La nouvelle a suscité une vague d'émotion sur la planète Twitter. Le bouton "j'aime" pourrait bientôt disparaître...

Twitter pourrait supprimer son bouton « J'aime »
Twitter pourrait supprimer son bouton « J'aime » © Getty / Eric Anthony Johnson

Voilà qui peut sembler très anecdotique mais qui en dit long sur la façon dont les réseaux sociaux changent notre société. De quoi s'agit-il ? Quand je lis un message sur Twitter, je peux cliquer sur un petit cœur juste en dessous. Eh bien le PDG de Twitter, Jack Dorsey, n'est pas sûr que ce bouton like soit une bonne chose : ça n'incite pas les gens à participer sereinement au débat public. « Comment pouvons-nous encourager une conversation plus saine ? » s'est-il interrogé récemment lors d'une conférence. Des propos rapportés par The Telegraph.  

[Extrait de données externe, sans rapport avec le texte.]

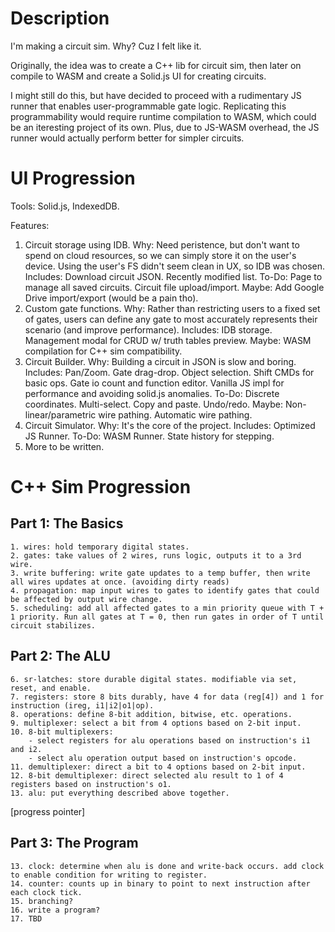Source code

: # Description

I'm making a circuit sim. Why? Cuz I felt like it.

Originally, the idea was to create a C++ lib for circuit sim, then later on compile to WASM and create a Solid.js UI for creating circuits.

I might still do this, but have decided to proceed with a rudimentary JS runner that enables user-programmable gate logic. Replicating this programmability would require 
runtime compilation to WASM, which could be an iteresting project of its own. Plus, due to JS-WASM overhead, the JS runner would actually perform better for simpler circuits.

# UI Progression

Tools: Solid.js, IndexedDB. 

Features:
1. Circuit storage using IDB.
        Why: Need peristence, but don't want to spend on cloud resources, so we can simply store it on the user's device. Using the user's FS didn't seem clean in UX, so IDB was chosen.
        Includes: Download circuit JSON. Recently modified list. 
        To-Do: Page to manage all saved circuits. Circuit file upload/import.
        Maybe: Add Google Drive import/export (would be a pain tho).
2. Custom gate functions.
        Why: Rather than restricting users to a fixed set of gates, users can define any gate to most accurately represents their scenario (and improve performance).
        Includes: IDB storage. Management modal for CRUD w/ truth tables preview.
        Maybe: WASM compilation for C++ sim compatibility.
3. Circuit Builder.
        Why: Building a circuit in JSON is slow and boring.
        Includes: Pan/Zoom. Gate drag-drop. Object selection. Shift CMDs for basic ops. Gate io count and function editor. Vanilla JS impl for performance and avoiding solid.js anomalies.
        To-Do: Discrete coordinates. Multi-select. Copy and paste. Undo/redo.
        Maybe: Non-linear/parametric wire pathing. Automatic wire pathing.
4. Circuit Simulator.
        Why: It's the core of the project.
        Includes: Optimized JS Runner.
        To-Do: WASM Runner. State history for stepping.
5. More to be written.



# C++ Sim Progression

## Part 1: The Basics
    1. wires: hold temporary digital states.
    2. gates: take values of 2 wires, runs logic, outputs it to a 3rd wire.
    3. write buffering: write gate updates to a temp buffer, then write all wires updates at once. (avoiding dirty reads)
    4. propagation: map input wires to gates to identify gates that could be affected by output wire change.
    5. scheduling: add all affected gates to a min priority queue with T + 1 priority. Run all gates at T = 0, then run gates in order of T until circuit stabilizes.

## Part 2: The ALU
    6. sr-latches: store durable digital states. modifiable via set, reset, and enable.
    7. registers: store 8 bits durably, have 4 for data (reg[4]) and 1 for instruction (ireg, i1|i2|o1|op).
    8. operations: define 8-bit addition, bitwise, etc. operations.
    9. multiplexer: select a bit from 4 options based on 2-bit input.
    10. 8-bit multiplexers:
        - select registers for alu operations based on instruction's i1 and i2.
        - select alu operation output based on instruction's opcode.
    11. demultiplexer: direct a bit to 4 options based on 2-bit input.
    12. 8-bit demultiplexer: direct selected alu result to 1 of 4 registers based on instruction's o1.
    13. alu: put everything described above together.

[progress pointer]

## Part 3: The Program
    13. clock: determine when alu is done and write-back occurs. add clock to enable condition for writing to register.
    14. counter: counts up in binary to point to next instruction after each clock tick.
    15. branching?
    16. write a program?
    17. TBD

On voit bien ce qu'il veut dire par là. Le bouton like sacralise une attitude binaire, beaucoup trop simpliste : on aime ou on n'aime pas, ça empêche la nuance et la complexité, indispensables à tout débat démocratique. Face aux nombreuses réactions, le compte officiel de Twitter a réagi, expliquant que rien n'était encore décidé quant à la mort du cœur, mais le mal est fait, la rumeur est lancée.

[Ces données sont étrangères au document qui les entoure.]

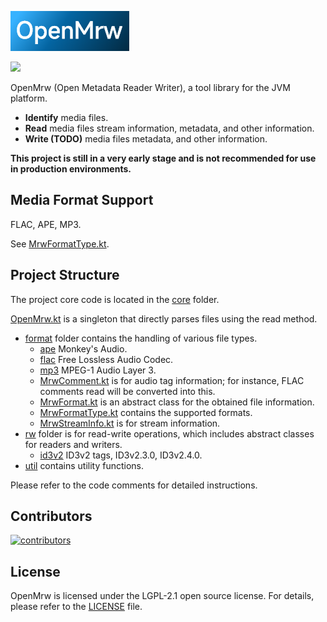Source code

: ![OpenMrw](res/openmrw.png)

[![](https://jitpack.io/v/xuncorp/openmrw.svg)](https://jitpack.io/#xuncorp/openmrw)

OpenMrw (Open Metadata Reader Writer), a tool library for the JVM platform.

- **Identify** media files.
- **Read** media files stream information, metadata, and other information.
- **Write (TODO)** media files metadata, and other information.

**This project is still in a very early stage and is not recommended for use in production
environments.**

## Media Format Support

FLAC, APE, MP3.

See [MrwFormatType.kt](core/src/main/kotlin/com/xuncorp/openmrw/core/format/MrwFormatType.kt).

## Project Structure

The project core code is located in the [core](core/src/main/kotlin/com/xuncorp/openmrw/core)
folder.

[OpenMrw.kt](core/src/main/kotlin/com/xuncorp/openmrw/core/OpenMrw.kt) is a singleton that directly
parses files using the read method.

- [format](core/src/main/kotlin/com/xuncorp/openmrw/core/format) folder contains the handling of
  various file types.
    - [ape](core/src/main/kotlin/com/xuncorp/openmrw/core/format/ape) Monkey's Audio.
    - [flac](core/src/main/kotlin/com/xuncorp/openmrw/core/format/flac) Free Lossless Audio Codec.
    - [mp3](core/src/main/kotlin/com/xuncorp/openmrw/core/format/mp3) MPEG-1 Audio Layer 3.
    - [MrwComment.kt](core/src/main/kotlin/com/xuncorp/openmrw/core/format/MrwComment.kt) is for
      audio tag information; for instance, FLAC comments read will be
      converted into this.
    - [MrwFormat.kt](core/src/main/kotlin/com/xuncorp/openmrw/core/format/MrwFormat.kt) is an
      abstract class for the obtained file information.
    - [MrwFormatType.kt](core/src/main/kotlin/com/xuncorp/openmrw/core/format/MrwFormatType.kt)
      contains the supported formats.
    - [MrwStreamInfo.kt](core/src/main/kotlin/com/xuncorp/openmrw/core/format/MrwStreamInfo.kt) is
      for stream information.
- [rw](core/src/main/kotlin/com/xuncorp/openmrw/core/rw) folder is for read-write operations, which
  includes abstract classes for readers and
  writers.
    - [id3v2](core/src/main/kotlin/com/xuncorp/openmrw/core/rw/id3v2) ID3v2 tags,
      ID3v2.3.0, ID3v2.4.0.
- [util](core/src/main/kotlin/com/xuncorp/openmrw/core/util) contains utility functions.

Please refer to the code comments for detailed instructions.

## Contributors

<a href="https://github.com/xuncorp/openmrw/graphs/contributors">
    <img src="https://contrib.rocks/image?repo=xuncorp/openmrw&columns=15" alt="contributors"/>
</a>

## License

OpenMrw is licensed under the LGPL-2.1 open source license. For details, please refer to
the [LICENSE](LICENSE) file.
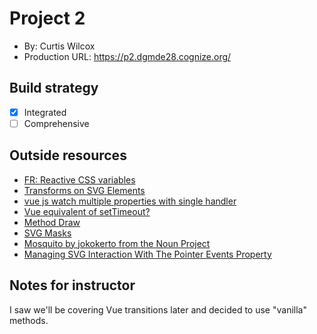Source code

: 
# Project 2
+ By: Curtis Wilcox
+ Production URL: <https://p2.dgmde28.cognize.org/>

## Build strategy
+ [x] Integrated
+ [ ] Comprehensive

## Outside resources
- [FR: Reactive CSS variables](https://github.com/vuejs/vue/issues/7346#issuecomment-366474434)
- [Transforms on SVG Elements](https://css-tricks.com/transforms-on-svg-elements/)
- [vue js watch multiple properties with single handler](https://stackoverflow.com/questions/42737034/vue-js-watch-multiple-properties-with-single-handler)
- [Vue equivalent of setTimeout?](https://stackoverflow.com/questions/38399050/vue-equivalent-of-settimeout/43173405)
- [Method Draw](https://editor.method.ac)
- [SVG Masks](http://tutorials.jenkov.com/svg/mask.html)
- [Mosquito by jokokerto from the Noun Project](https://thenounproject.com/search/?q=Mosquito&i=2546966)
- [Managing SVG Interaction With The Pointer Events Property](https://www.smashingmagazine.com/2018/05/svg-interaction-pointer-events-property/)

## Notes for instructor
I saw we'll be covering Vue transitions later and decided to use "vanilla" methods.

Cliquer sur le cœur veut-il forcément dire qu'on aime ?

Oh que non ! Cela peut avoir une multitude de significations, et c'est ce qui fait tout le charme de cet outil. Je peux liker votre tweet pour vous signaler que je l'ai vu. Ou pour clore une conversation : tu m'écris, je te réponds, tu me réponds, et... je like parce que je n'ai rien à ajouter. Un like peut aussi se comprendre comme un soutien, une approbation et à ce titre c'est parfois un geste politique. Mais c'est aussi, souvent, une simple manière d'attirer l'attention de quelqu'un qu'on admire. Ne pas oublier l'usage corporate, voire un peu fayot, avec les collègues de boulot.

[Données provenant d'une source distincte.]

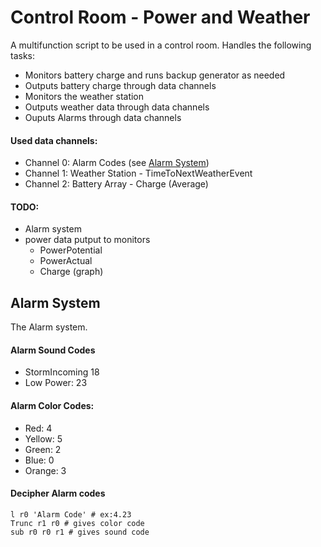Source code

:# Control Room - Power and Weather

A multifunction script to be used in a control room. Handles the following tasks:
* Monitors battery charge and runs backup generator as needed
* Outputs battery charge through data channels
* Monitors the weather station
* Outputs weather data through data channels
* Ouputs Alarms through data channels

#### Used data channels:
* Channel 0: Alarm Codes (see [Alarm System](#Alarm-System))
* Channel 1: Weather Station - TimeToNextWeatherEvent
* Channel 2: Battery Array -  Charge (Average)

#### TODO:
* Alarm system
* power data putput to monitors
  * PowerPotential
  * PowerActual
  * Charge (graph)
  
<a name="Alarm-System" />

## Alarm System 


The Alarm system.

#### Alarm Sound Codes 
* StormIncoming 18
* Low Power: 23
  
#### Alarm Color Codes:
* Red: 4
* Yellow: 5
* Green: 2
* Blue: 0
* Orange: 3

#### Decipher Alarm codes
    l r0 'Alarm Code' # ex:4.23
    Trunc r1 r0 # gives color code
    sub r0 r0 r1 # gives sound code
    

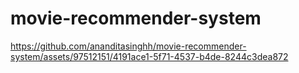 # movie-recommender-system


https://github.com/ananditasinghh/movie-recommender-system/assets/97512151/4191ace1-5f71-4537-b4de-8244c3dea872
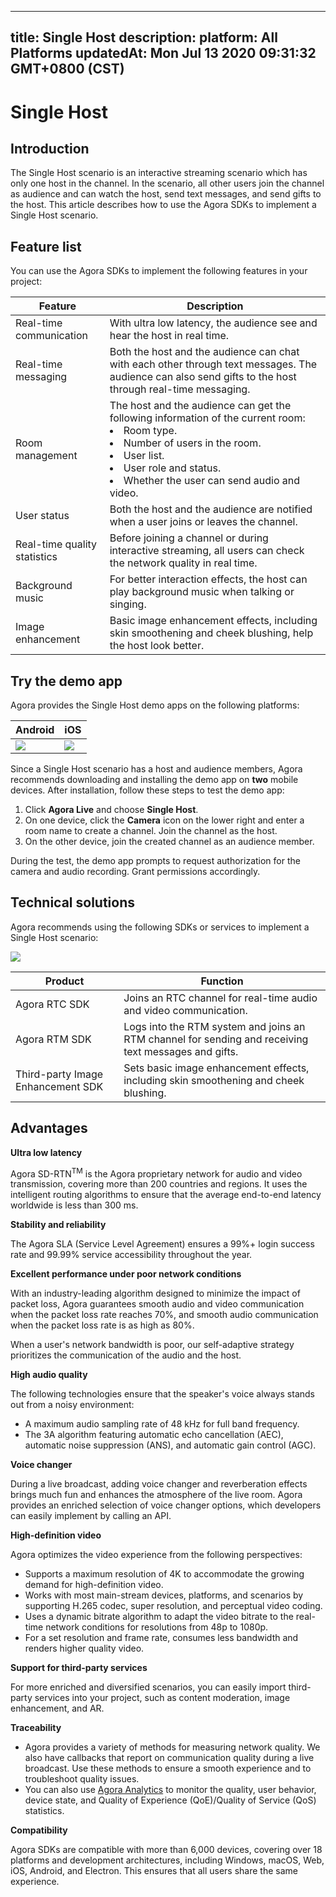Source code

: 
---
title: Single Host
description: 
platform: All Platforms
updatedAt: Mon Jul 13 2020 09:31:32 GMT+0800 (CST)
---
# Single Host
## Introduction

The Single Host scenario is an interactive streaming scenario which has only one host in the channel. In the scenario, all other users join the channel as audience and can watch the host, send text messages, and send gifts to the host.
This article describes how to use the Agora SDKs to implement a Single Host scenario.

## Feature list

You can use the Agora SDKs to implement the following features in your project:

| Feature | Description |
| ---------------- | ---------------- |
| Real-time communication	      | With ultra low latency, the audience see and hear the host in real time. |
| Real-time messaging	| Both the host and the audience can chat with each other through text messages. The audience can also send gifts to the host through real-time messaging.|
| Room management              | The host and the audience can get the following information of the current room:<li>Room type.<li>Number of users in the room.<li>User list.<li>User role and status.<li>Whether the user can send audio and video. |
| User status	| Both the host and the audience are notified when a user joins or leaves the channel. |
| Real-time quality statistics	| Before joining a channel or during interactive streaming, all users can check the network quality in real time. |
| Background music |  For better interaction effects, the host can play background music when talking or singing. |
| Image enhancement	 | Basic image enhancement effects, including skin smoothening and cheek blushing, help the host look better. |

## Try the demo app

Agora provides the Single Host demo apps on the following platforms:

| Android | iOS | 
| ---------------- | ---------------- |
| ![](https://web-cdn.agora.io/docs-files/1594967764588)     | ![](https://web-cdn.agora.io/docs-files/1594287505817)      | 

Since a Single Host scenario has a host and audience members, Agora recommends downloading and installing the demo app on **two** mobile devices. After installation, follow these steps to test the demo app:

1. Click **Agora Live** and choose **Single Host**.
2. On one device, click the **Camera** icon on the lower right and enter a room name to create a channel. Join the channel as the host.
3. On the other device, join the created channel as an audience member.

<div class="alert note">During the test, the demo app prompts to request authorization for the camera and audio recording. Grant permissions accordingly.</div>

## Technical solutions

Agora recommends using the following SDKs or services to implement a Single Host scenario:

![](https://web-cdn.agora.io/docs-files/1594631714982)

| Product | Function |
| ---------------- | ---------------- |
| Agora RTC SDK      | Joins an RTC channel for real-time audio and video communication.      |
| Agora RTM SDK | Logs into the RTM system and joins an RTM channel for sending and receiving text messages and gifts. |
| Third-party Image Enhancement SDK | Sets basic image enhancement effects, including skin smoothening and cheek blushing. |


## Advantages

**Ultra low latency** 

Agora SD-RTN<sup>TM</sup> is the Agora proprietary network for audio and video transmission, covering more than 200 countries and regions. It uses the intelligent routing algorithms to ensure that the average end-to-end latency worldwide is less than 300 ms.

**Stability and reliability**

The Agora SLA (Service Level Agreement) ensures a 99%+ login success rate and 99.99% service accessibility throughout the year.

**Excellent performance under poor network conditions**

With an industry-leading algorithm designed to minimize the impact of packet loss, Agora guarantees smooth audio and video communication when the packet loss rate reaches 70%, and smooth audio communication when the packet loss rate is as high as 80%.

When a user's network bandwidth is poor, our self-adaptive strategy prioritizes the communication of the audio and the host.

**High audio quality**

The following technologies ensure that the speaker's voice always stands out from a noisy environment:

- A maximum audio sampling rate of 48 kHz for full band frequency.
- The 3A algorithm featuring automatic echo cancellation (AEC), automatic noise suppression (ANS), and automatic gain control (AGC).

**Voice changer**

During a live broadcast, adding voice changer and reverberation effects brings much fun and enhances the atmosphere of the live room. Agora provides an enriched selection of voice changer options, which developers can easily implement by calling an API.

**High-definition video**

Agora optimizes the video experience from the following perspectives:

- Supports a maximum resolution of 4K to accommodate the growing demand for high-definition video.
- Works with most main-stream devices, platforms, and scenarios by supporting H.265 codec, super resolution, and perceptual video coding.
- Uses a dynamic bitrate algorithm to adapt the video bitrate to the real-time network conditions for resolutions from 48p to 1080p.
- For a set resolution and frame rate, consumes less bandwidth and renders higher quality video.

**Support for third-party services**

For more enriched and diversified scenarios, you can easily import third-party services into your project, such as content moderation, image enhancement, and AR.

**Traceability**

- Agora provides a variety of methods for measuring network quality. We also have callbacks that report on communication quality during a live broadcast. Use these methods to ensure a smooth experience and to troubleshoot quality issues.
- You can also use [Agora Analytics](https://console.agora.io/analytics/call/search) to monitor the quality, user behavior, device state, and Quality of Experience (QoE)/Quality of Service (QoS) statistics.

**Compatibility**

Agora SDKs are compatible with more than 6,000 devices, covering over 18 platforms and development architectures, including Windows, macOS, Web, iOS, Android, and Electron. This ensures that all users share the same experience.

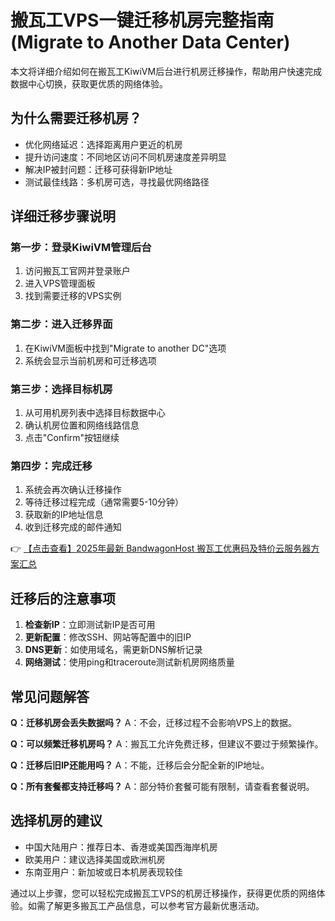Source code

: # 搬瓦工VPS一键迁移机房完整指南 (Migrate to Another Data Center)

本文将详细介绍如何在搬瓦工KiwiVM后台进行机房迁移操作，帮助用户快速完成数据中心切换，获取更优质的网络体验。

## 为什么需要迁移机房？

- 优化网络延迟：选择距离用户更近的机房
- 提升访问速度：不同地区访问不同机房速度差异明显
- 解决IP被封问题：迁移可获得新IP地址
- 测试最佳线路：多机房可选，寻找最优网络路径

## 详细迁移步骤说明

### 第一步：登录KiwiVM管理后台
1. 访问搬瓦工官网并登录账户
2. 进入VPS管理面板
3. 找到需要迁移的VPS实例

### 第二步：进入迁移界面
1. 在KiwiVM面板中找到"Migrate to another DC"选项
2. 系统会显示当前机房和可迁移选项

### 第三步：选择目标机房
1. 从可用机房列表中选择目标数据中心
2. 确认机房位置和网络线路信息
3. 点击"Confirm"按钮继续

### 第四步：完成迁移
1. 系统会再次确认迁移操作
2. 等待迁移过程完成（通常需要5-10分钟）
3. 获取新的IP地址信息
4. 收到迁移完成的邮件通知

👉 [【点击查看】2025年最新 BandwagonHost 搬瓦工优惠码及特价云服务器方案汇总](https://bit.ly/banwagon)

## 迁移后的注意事项

1. **检查新IP**：立即测试新IP是否可用
2. **更新配置**：修改SSH、网站等配置中的旧IP
3. **DNS更新**：如使用域名，需更新DNS解析记录
4. **网络测试**：使用ping和traceroute测试新机房网络质量

## 常见问题解答

**Q：迁移机房会丢失数据吗？**
A：不会，迁移过程不会影响VPS上的数据。

**Q：可以频繁迁移机房吗？**
A：搬瓦工允许免费迁移，但建议不要过于频繁操作。

**Q：迁移后旧IP还能用吗？**
A：不能，迁移后会分配全新的IP地址。

**Q：所有套餐都支持迁移吗？**
A：部分特价套餐可能有限制，请查看套餐说明。

## 选择机房的建议

- 中国大陆用户：推荐日本、香港或美国西海岸机房
- 欧美用户：建议选择美国或欧洲机房
- 东南亚用户：新加坡或日本机房表现较佳

通过以上步骤，您可以轻松完成搬瓦工VPS的机房迁移操作，获得更优质的网络体验。如需了解更多搬瓦工产品信息，可以参考官方最新优惠活动。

Autre fonction, très importante : on like un tweet pour l'archiver, pour se souvenir de lire plus tard l'article vers lequel il renvoie, par exemple. Et là, le cœur est un héritier de l'étoile. Parce que jusqu'en 2015, Twitter proposait une fonction "favori", symbolisée par une étoile. Oui, tout cela est aussi une affaire de pictogrammes, d'iconographie : il est à craindre que le cœur rejoigne l'étoile dans sa chute. C'est tragique. Pour un peu, on citerait Andromaque, de Racine : « Faut-il qu'un si grand cœur montre tant de faiblesse ? »

Alors je m'interroge. Le patron de Twitter ignore-t-il la polysémie du like ? Bien sûr que non. Il connait tous les sens différents du bouton "j'aime". C'est pourtant ce qu'il laisse penser quand il explique que sa suppression permettrait un climat plus sain. J'ai tendance à croire qu'il a trouvé là une façon habile de montrer qu'il réfléchit à l'atmosphère délétère qui règne parfois sur son réseau. La direction de Twitter est en effet souvent accusée d'être trop peu active dans la lutte contre les contenus haineux. Il y aurait un grand chantier à mener pour une vraie politique de modération, mais Jack Dorsey songe à supprimer le cœur ! Avouez que ça ne coûte pas cher. Qui a parlé d’hypocrisie? Le cœur a ses raisons que la raison ignore.